FIXTURES AND FITTINGS, STAINED GLASS AND MEMORIALS: over the door to the west porch at the back of the nave is an elaborate alabaster surround commemorating those of the parish who lost their lives in the First World War. The west window above is also commemorative of the war and is by Hardman and Company, dating to 1920. In the north transept of the nave, in its north wall the stained glass is also by Hardman’s and dates to 1924, where it is accompanied by a tablet on the wall below dedicating itself and the window to Arthur Butler, the first vicar of St Margaret’s, who served over 40 years in that position. The north chancel transept houses the organ of 1900, made by Norman and Beard of Norwich.
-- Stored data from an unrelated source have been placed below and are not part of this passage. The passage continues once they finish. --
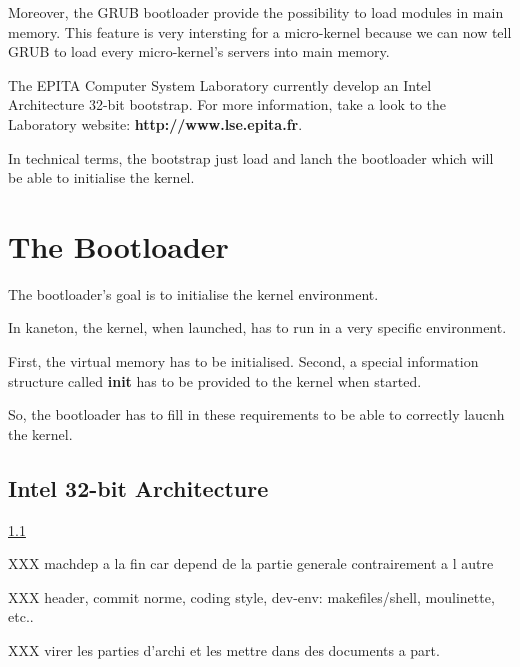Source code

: Moreover, the GRUB bootloader provide the possibility to load
modules in main memory. This feature is very intersting for a micro-kernel
because we can now tell GRUB to load every micro-kernel's servers into
main memory.

The EPITA Computer System Laboratory currently develop an Intel Architecture
32-bit bootstrap. For more information, take a look to the Laboratory
website: \textbf{http://www.lse.epita.fr}.

In technical terms, the bootstrap just load and lanch the bootloader
which will be able to initialise the kernel.



\section{The Bootloader}

The bootloader's goal is to initialise the kernel environment.

In kaneton, the kernel, when launched, has to run in a very specific
environment.

First, the virtual memory has to be initialised. Second, a special
information structure called \textbf{init} has to be provided to
the kernel when started.

So, the bootloader has to fill in these requirements to be able
to correctly laucnh the kernel.

\subsection{Intel 32-bit Architecture}


\label{}
\ref{}
\pageref{}

XXX machdep a la fin car depend de la partie generale contrairement a l autre

XXX header, commit norme, coding style, dev-env: makefiles/shell, moulinette,
    etc..

XXX virer les parties d'archi et les mettre dans des documents a part.
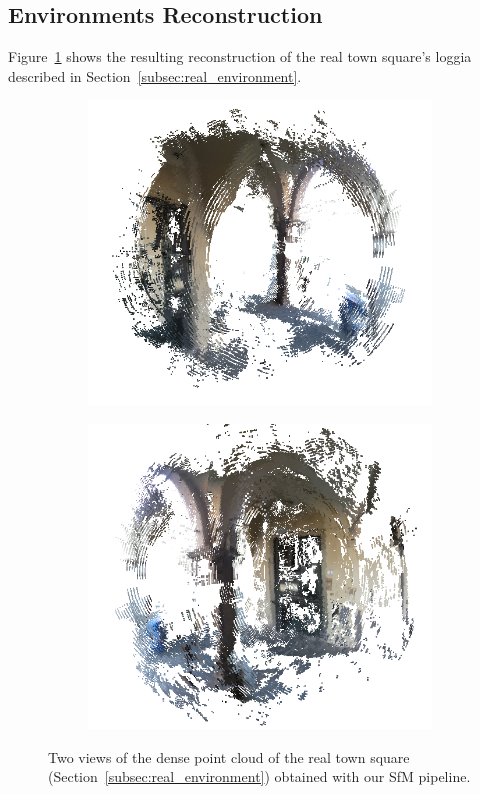 \subsection{Environments Reconstruction}
Figure~\ref{fig:real_reconstruction} shows the resulting reconstruction of the
real town square's loggia described in Section~\ref{subsec:real_environment}.
%
\begin{figure}[h]
\centering
	\begin{subfigure}{0.45\linewidth}
		\centering
		\includegraphics[width=\linewidth]{img/reconstruction1.png}
	\end{subfigure}
	\begin{subfigure}{0.45\linewidth}
		\centering
		\includegraphics[width=\linewidth]{img/reconstruction2.png}
	\end{subfigure}
	\caption{Two views of the dense point cloud of the real town square
	(Section~\ref{subsec:real_environment}) obtained with our SfM pipeline.}
	\label{fig:real_reconstruction}
\end{figure}

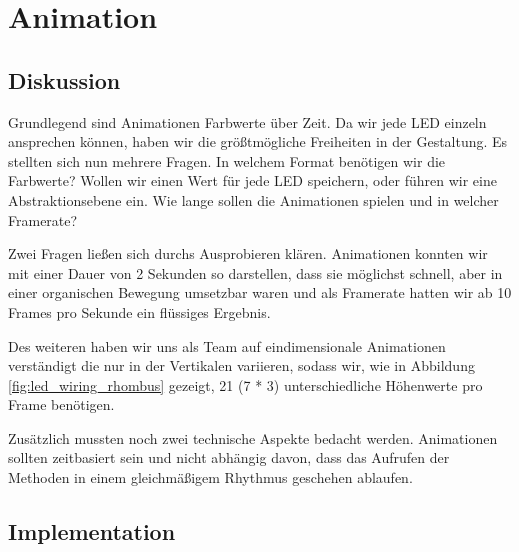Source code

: \section{Animation}

    \subsection{Diskussion}

        Grundlegend sind Animationen Farbwerte über Zeit. Da wir jede LED einzeln ansprechen können, haben wir die größtmögliche Freiheiten in der Gestaltung.
        Es stellten sich nun mehrere Fragen. In welchem Format benötigen wir die Farbwerte? Wollen wir einen Wert für jede LED speichern, oder führen wir eine Abstraktionsebene ein. Wie lange sollen die Animationen spielen und in welcher Framerate?

        Zwei Fragen ließen sich durchs Ausprobieren klären.
        Animationen konnten wir mit einer Dauer von 2 Sekunden so darstellen, dass sie möglichst schnell, aber in einer organischen Bewegung umsetzbar waren und als Framerate hatten wir ab 10 Frames pro Sekunde ein flüssiges Ergebnis.

        Des weiteren haben wir uns als Team auf eindimensionale Animationen verständigt die nur in der Vertikalen variieren, sodass wir, wie in Abbildung\,\ref{fig:led_wiring_rhombus} gezeigt, 21 (7 * 3) unterschiedliche Höhenwerte pro Frame benötigen.

        Zusätzlich mussten noch zwei technische Aspekte bedacht werden.
        Animationen sollten zeitbasiert sein und nicht abhängig davon, dass das Aufrufen der Methoden in einem gleichmäßigem Rhythmus geschehen ablaufen.

    \subsection{Implementation}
There is a brass plaque to the landowner James Kent (d. 1903) on the south pier of the crossing, stating that the mosaic floor, choir stalls and reading desk were donated by a William Ward. Many of the furnishings are by Benjamin Corser, including the alabaster pulpit depicting St Margaret with the dragon at her feet at the north pier of the crossing, and the low, solid carved alabaster screen either side of the steps up from nave to chancel (both 1898 and carved by Bridgeman's of Lichfield). In the chancel, Corser also designed the alabaster front screen to the choir stalls and timber altar rail (both 1904) and the oak lectern (1913). Behind the altar is an alabaster reredos by Corser (1901) with three central ogee-headed niches which house a carved Latin cross flanked by kneeling figures, with ogee arched panels to either side running the width of the chancel. There is a brass plaque in a niche within the alabaster reredos saying that it and the adjoining sedilia are to commemorate a Joan Barker. The south and east chancel windows are by Ward and Hughes of 1895. The north chancel window is from 1886 and by Thomas William Camm (1839-1912). The east window of the southern side chapel is by Hardman’s from 1959. The north aisle windows are by Clayton and Bell from 1911. The font at the west end of the south aisle is alabaster by Corser, carved by Bridgman’s and dates to 1913. Its oak cover is from 1920.
This list entry was subject to a Minor Amendment on 29 November 2024 to amend the name, address and description.